EXERCISE — Apart from the pictures, write out all the records exactly.

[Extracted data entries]

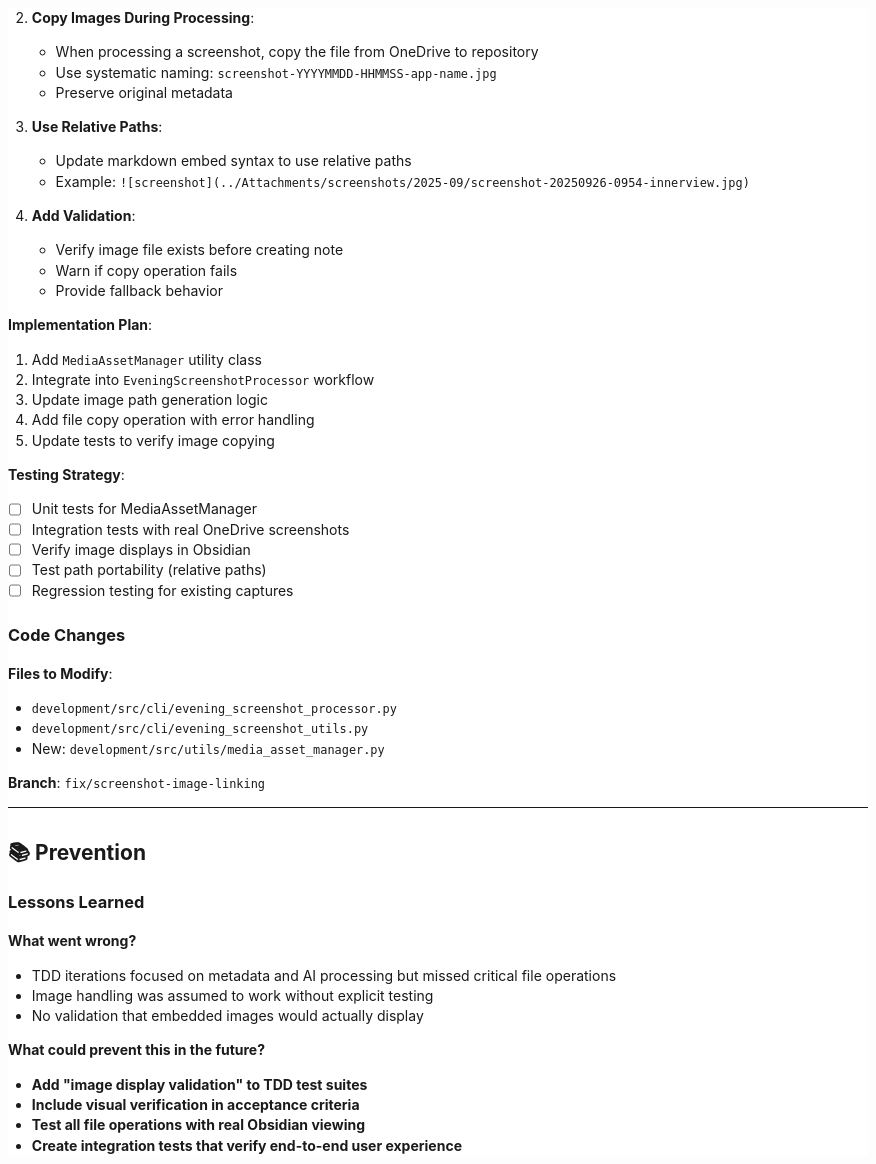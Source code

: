2. **Copy Images During Processing**:
   - When processing a screenshot, copy the file from OneDrive to repository
   - Use systematic naming: `screenshot-YYYYMMDD-HHMMSS-app-name.jpg`
   - Preserve original metadata

3. **Use Relative Paths**:
   - Update markdown embed syntax to use relative paths
   - Example: `![screenshot](../Attachments/screenshots/2025-09/screenshot-20250926-0954-innerview.jpg)`

4. **Add Validation**:
   - Verify image file exists before creating note
   - Warn if copy operation fails
   - Provide fallback behavior

**Implementation Plan**:
1. Add `MediaAssetManager` utility class
2. Integrate into `EveningScreenshotProcessor` workflow
3. Update image path generation logic
4. Add file copy operation with error handling
5. Update tests to verify image copying

**Testing Strategy**:
- [ ] Unit tests for MediaAssetManager
- [ ] Integration tests with real OneDrive screenshots
- [ ] Verify image displays in Obsidian
- [ ] Test path portability (relative paths)
- [ ] Regression testing for existing captures

### Code Changes

**Files to Modify**:
- `development/src/cli/evening_screenshot_processor.py`
- `development/src/cli/evening_screenshot_utils.py`
- New: `development/src/utils/media_asset_manager.py`

**Branch**: `fix/screenshot-image-linking`

---

## 📚 Prevention

### Lessons Learned

**What went wrong?**
- TDD iterations focused on metadata and AI processing but missed critical file operations
- Image handling was assumed to work without explicit testing
- No validation that embedded images would actually display

**What could prevent this in the future?**
- **Add "image display validation" to TDD test suites**
- **Include visual verification in acceptance criteria**
- **Test all file operations with real Obsidian viewing**
- **Create integration tests that verify end-to-end user experience**
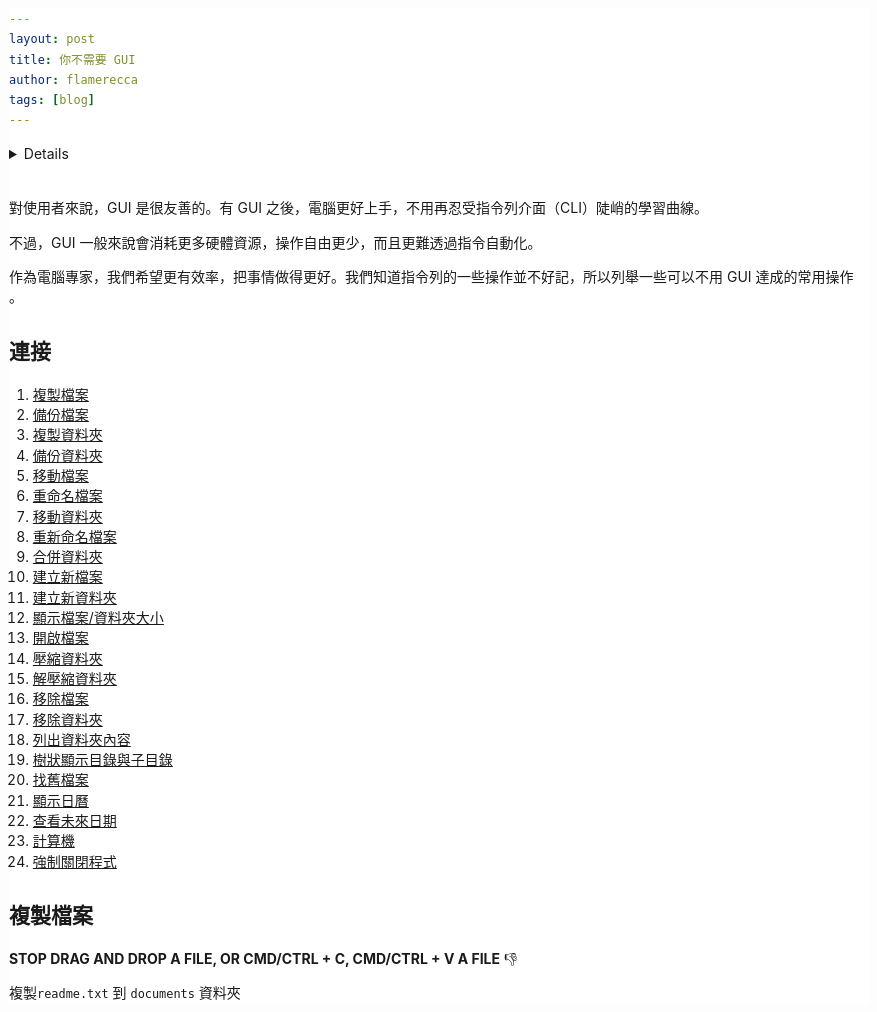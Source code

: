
 ```yaml
---
layout: post
title: 你不需要 GUI
author: flamerecca
tags: [blog]
---
```

<details></details>
<br />

對使用者來說，GUI 是很友善的。有 GUI 之後，電腦更好上手，不用再忍受指令列介面（CLI）陡峭的學習曲線。

不過，GUI 一般來說會消耗更多硬體資源，操作自由更少，而且更難透過指令自動化。

作為電腦專家，我們希望更有效率，把事情做得更好。我們知道指令列的一些操作並不好記，所以列舉一些可以不用 GUI 達成的常用操作
。

## 連接

1. [複製檔案](#複製檔案)
1. [備份檔案](#備份檔案)
1. [複製資料夾](#複製資料夾)
1. [備份資料夾](#備份資料夾)
1. [移動檔案](#移動檔案)
1. [重命名檔案](#重命名檔案)
1. [移動資料夾](#移動資料夾)
1. [重新命名檔案](#重新命名檔案)
1. [合併資料夾](#合併資料夾)
1. [建立新檔案](#建立新檔案)
1. [建立新資料夾](#建立新資料夾)
1. [顯示檔案/資料夾大小](#%E9%A1%AF%E7%A4%BA%E6%AA%94%E6%A1%88%2F%E8%B3%87%E6%96%99%E5%A4%BE%E5%A4%A7%E5%B0%8F)
1. [開啟檔案](#開啟檔案)
1. [壓縮資料夾](#壓縮資料夾)
1. [解壓縮資料夾](#解壓縮資料夾)
1. [移除檔案](#移除檔案)
1. [移除資料夾](#移除資料夾)
1. [列出資料夾內容](#列出資料夾內容)
1. [樹狀顯示目錄與子目錄](#樹狀顯示目錄與子目錄)
1. [找舊檔案](#找舊檔案)
1. [顯示日曆](#顯示日曆)
1. [查看未來日期](#查看未來日期)
1. [計算機](#計算機)
1. [強制關閉程式](#強制關閉程式)


## 複製檔案

**STOP DRAG AND DROP A FILE, OR CMD/CTRL + C, CMD/CTRL + V A FILE** :-1:

複製`readme.txt` 到 `documents` 資料夾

RESPONSE TO THIS TASK —
Source code

:2. **Copy Images During Processing**:
   - When processing a screenshot, copy the file from OneDrive to repository
   - Use systematic naming: `screenshot-YYYYMMDD-HHMMSS-app-name.jpg`
   - Preserve original metadata

3. **Use Relative Paths**:
   - Update markdown embed syntax to use relative paths
   - Example: `![screenshot](../Attachments/screenshots/2025-09/screenshot-20250926-0954-innerview.jpg)`

4. **Add Validation**:
   - Verify image file exists before creating note
   - Warn if copy operation fails
   - Provide fallback behavior

**Implementation Plan**:
1. Add `MediaAssetManager` utility class
2. Integrate into `EveningScreenshotProcessor` workflow
3. Update image path generation logic
4. Add file copy operation with error handling
5. Update tests to verify image copying

**Testing Strategy**:
- [ ] Unit tests for MediaAssetManager
- [ ] Integration tests with real OneDrive screenshots
- [ ] Verify image displays in Obsidian
- [ ] Test path portability (relative paths)
- [ ] Regression testing for existing captures

### Code Changes

**Files to Modify**:
- `development/src/cli/evening_screenshot_processor.py`
- `development/src/cli/evening_screenshot_utils.py`
- New: `development/src/utils/media_asset_manager.py`

**Branch**: `fix/screenshot-image-linking`

---

## 📚 Prevention

### Lessons Learned

**What went wrong?**
- TDD iterations focused on metadata and AI processing but missed critical file operations
- Image handling was assumed to work without explicit testing
- No validation that embedded images would actually display

**What could prevent this in the future?**
- **Add "image display validation" to TDD test suites**
- **Include visual verification in acceptance criteria**
- **Test all file operations with real Obsidian viewing**
- **Create integration tests that verify end-to-end user experience**
Source code

:
 ```yaml
---
layout: post
title: 你不需要 GUI
author: flamerecca
tags: [blog]
---
```

<details></details>
<br />

對使用者來說，GUI 是很友善的。有 GUI 之後，電腦更好上手，不用再忍受指令列介面（CLI）陡峭的學習曲線。

不過，GUI 一般來說會消耗更多硬體資源，操作自由更少，而且更難透過指令自動化。

作為電腦專家，我們希望更有效率，把事情做得更好。我們知道指令列的一些操作並不好記，所以列舉一些可以不用 GUI 達成的常用操作
。

## 連接

1. [複製檔案](#複製檔案)
1. [備份檔案](#備份檔案)
1. [複製資料夾](#複製資料夾)
1. [備份資料夾](#備份資料夾)
1. [移動檔案](#移動檔案)
1. [重命名檔案](#重命名檔案)
1. [移動資料夾](#移動資料夾)
1. [重新命名檔案](#重新命名檔案)
1. [合併資料夾](#合併資料夾)
1. [建立新檔案](#建立新檔案)
1. [建立新資料夾](#建立新資料夾)
1. [顯示檔案/資料夾大小](#%E9%A1%AF%E7%A4%BA%E6%AA%94%E6%A1%88%2F%E8%B3%87%E6%96%99%E5%A4%BE%E5%A4%A7%E5%B0%8F)
1. [開啟檔案](#開啟檔案)
1. [壓縮資料夾](#壓縮資料夾)
1. [解壓縮資料夾](#解壓縮資料夾)
1. [移除檔案](#移除檔案)
1. [移除資料夾](#移除資料夾)
1. [列出資料夾內容](#列出資料夾內容)
1. [樹狀顯示目錄與子目錄](#樹狀顯示目錄與子目錄)
1. [找舊檔案](#找舊檔案)
1. [顯示日曆](#顯示日曆)
1. [查看未來日期](#查看未來日期)
1. [計算機](#計算機)
1. [強制關閉程式](#強制關閉程式)


## 複製檔案

**STOP DRAG AND DROP A FILE, OR CMD/CTRL + C, CMD/CTRL + V A FILE** :-1:

複製`readme.txt` 到 `documents` 資料夾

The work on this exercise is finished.